With the line containing "dans mes voies!" as the first and the final line of the entries as the last, repeat exactly the lines in that span, including both.

*Provided entries*
^^^^^^^^

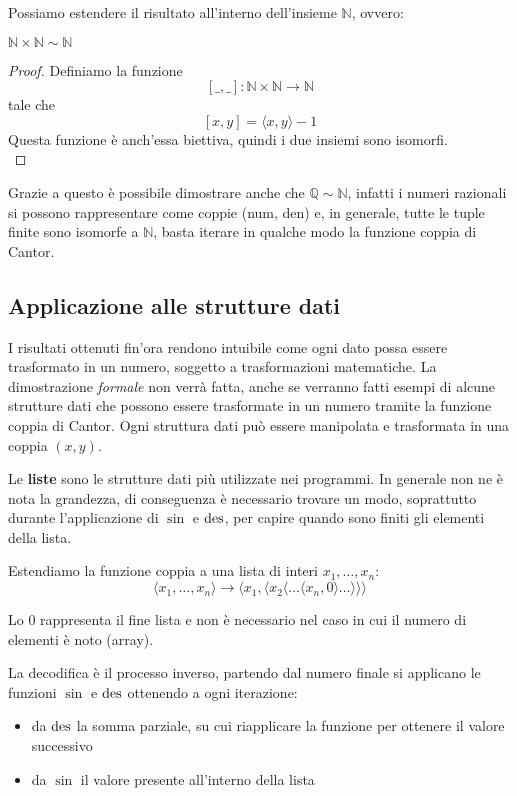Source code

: Possiamo estendere il risultato all'interno dell'insieme $\mathbb{N}$, ovvero:

\begin{theor}
	$\mathbb{N} \times \mathbb{N} \sim \mathbb{N}$
\end{theor}
\begin{proof}
	Definiamo la funzione 
	$$ [\_ , \_]: \mathbb{N} \times \mathbb{N} \rightarrow \mathbb{N} $$
	tale che
	$$ [x,y] = \langle x,y \rangle - 1$$
	Questa funzione è anch'essa biettiva, quindi i due insiemi sono isomorfi. \\
\end{proof}

Grazie a questo è possibile dimostrare anche che $\mathbb{Q} \sim \mathbb{N}$, infatti i numeri razionali si possono rappresentare come coppie (num, den) e, in generale, tutte le tuple finite sono isomorfe a $\mathbb{N}$, basta iterare in qualche modo la funzione coppia di Cantor.

\subsection{Applicazione alle strutture dati}

I risultati ottenuti fin'ora rendono intuibile come ogni dato possa essere trasformato in un numero, soggetto a trasformazioni matematiche. La dimostrazione \textit{formale} non verrà fatta, anche se verranno fatti esempi di alcune strutture dati che possono essere trasformate in un numero tramite la funzione coppia di Cantor. Ogni struttura dati può essere manipolata e trasformata in una coppia $(x,y)$.

Le \textbf{liste} sono le strutture dati più utilizzate nei programmi. In generale non ne è nota la grandezza, di conseguenza è necessario trovare un modo, soprattutto durante l'applicazione di $\sin$ e $\operatorname{des}$, per capire quando sono finiti gli elementi della lista.

Estendiamo la funzione coppia a una lista di interi $x_1, \dots, x_n$:
$$ \langle x_1, \dots, x_n \rangle \rightarrow \langle x_1, \langle x_2 \langle \dots \langle x_n, 0 \rangle \dots \rangle \rangle \rangle $$

Lo $0$ rappresenta il fine lista e non è necessario nel caso in cui il numero di elementi è noto (array).

La decodifica è il processo inverso, partendo dal numero finale si applicano le funzioni $\sin$ e $\operatorname{des}$ ottenendo a ogni iterazione: 
\begin{itemize}
	\item da $\operatorname{des}$ la somma parziale, su cui riapplicare la funzione per ottenere il valore successivo
	
    \item da $\sin$ il valore presente all'interno della lista
\end{itemize} 

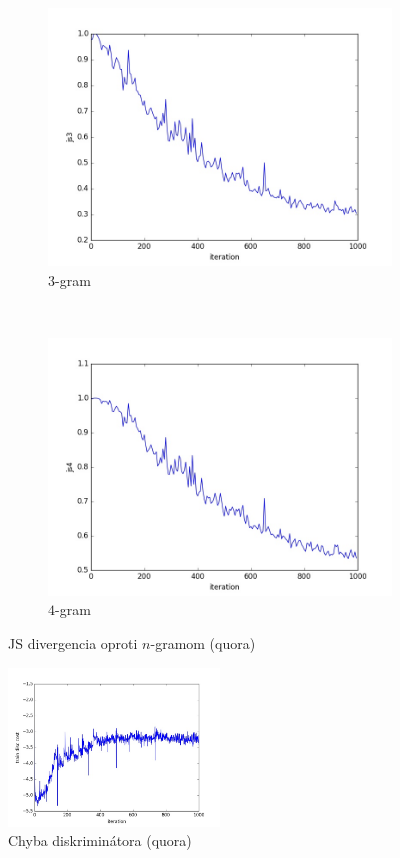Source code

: \documentclass[10pt,a4paper]{article}
\begin{document}
\begin{figure}[H]
    \begin{subfigure}[b]{0.4\textwidth}
        \includegraphics[width=\textwidth]{quora/js3}
        \caption{$3$-gram}
    \end{subfigure}
    ~ 
    \begin{subfigure}[b]{0.4\textwidth}
        \includegraphics[width=\textwidth]{quora/js4}
        \caption{$4$-gram}
    \end{subfigure}
    \caption{JS divergencia oproti $n$-gramom (quora)}\label{fig:animals}
\end{figure}
\begin{figure}[H]
	\centering
	\includegraphics[width=0.5\textwidth]{quora/train_disc_cost}
    \caption{Chyba diskriminátora (quora) }
\end{figure}
\end{document}
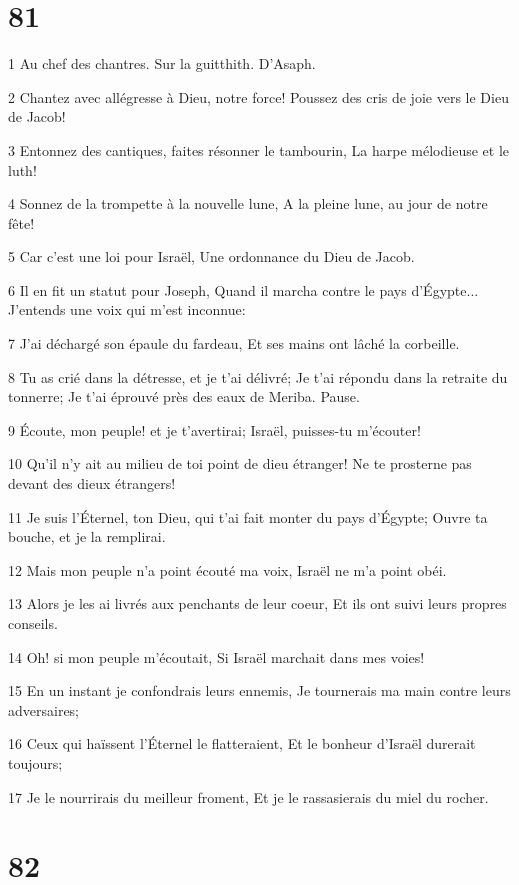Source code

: \chapter{81}

\par 1 Au chef des chantres. Sur la guitthith. D'Asaph.
\par 2 Chantez avec allégresse à Dieu, notre force! Poussez des cris de joie vers le Dieu de Jacob!
\par 3 Entonnez des cantiques, faites résonner le tambourin, La harpe mélodieuse et le luth!
\par 4 Sonnez de la trompette à la nouvelle lune, A la pleine lune, au jour de notre fête!
\par 5 Car c'est une loi pour Israël, Une ordonnance du Dieu de Jacob.
\par 6 Il en fit un statut pour Joseph, Quand il marcha contre le pays d'Égypte... J'entends une voix qui m'est inconnue:
\par 7 J'ai déchargé son épaule du fardeau, Et ses mains ont lâché la corbeille.
\par 8 Tu as crié dans la détresse, et je t'ai délivré; Je t'ai répondu dans la retraite du tonnerre; Je t'ai éprouvé près des eaux de Meriba. Pause.
\par 9 Écoute, mon peuple! et je t'avertirai; Israël, puisses-tu m'écouter!
\par 10 Qu'il n'y ait au milieu de toi point de dieu étranger! Ne te prosterne pas devant des dieux étrangers!
\par 11 Je suis l'Éternel, ton Dieu, qui t'ai fait monter du pays d'Égypte; Ouvre ta bouche, et je la remplirai.
\par 12 Mais mon peuple n'a point écouté ma voix, Israël ne m'a point obéi.
\par 13 Alors je les ai livrés aux penchants de leur coeur, Et ils ont suivi leurs propres conseils.
\par 14 Oh! si mon peuple m'écoutait, Si Israël marchait dans mes voies!
\par 15 En un instant je confondrais leurs ennemis, Je tournerais ma main contre leurs adversaires;
\par 16 Ceux qui haïssent l'Éternel le flatteraient, Et le bonheur d'Israël durerait toujours;
\par 17 Je le nourrirais du meilleur froment, Et je le rassasierais du miel du rocher.

\chapter{82}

^^^^^^^^

*Response to the task*
\par 14 Oh! si mon peuple m'écoutait, Si Israël marchait dans mes voies!
\par 15 En un instant je confondrais leurs ennemis, Je tournerais ma main contre leurs adversaires;
\par 16 Ceux qui haïssent l'Éternel le flatteraient, Et le bonheur d'Israël durerait toujours;
\par 17 Je le nourrirais du meilleur froment, Et je le rassasierais du miel du rocher.

\chapter{82}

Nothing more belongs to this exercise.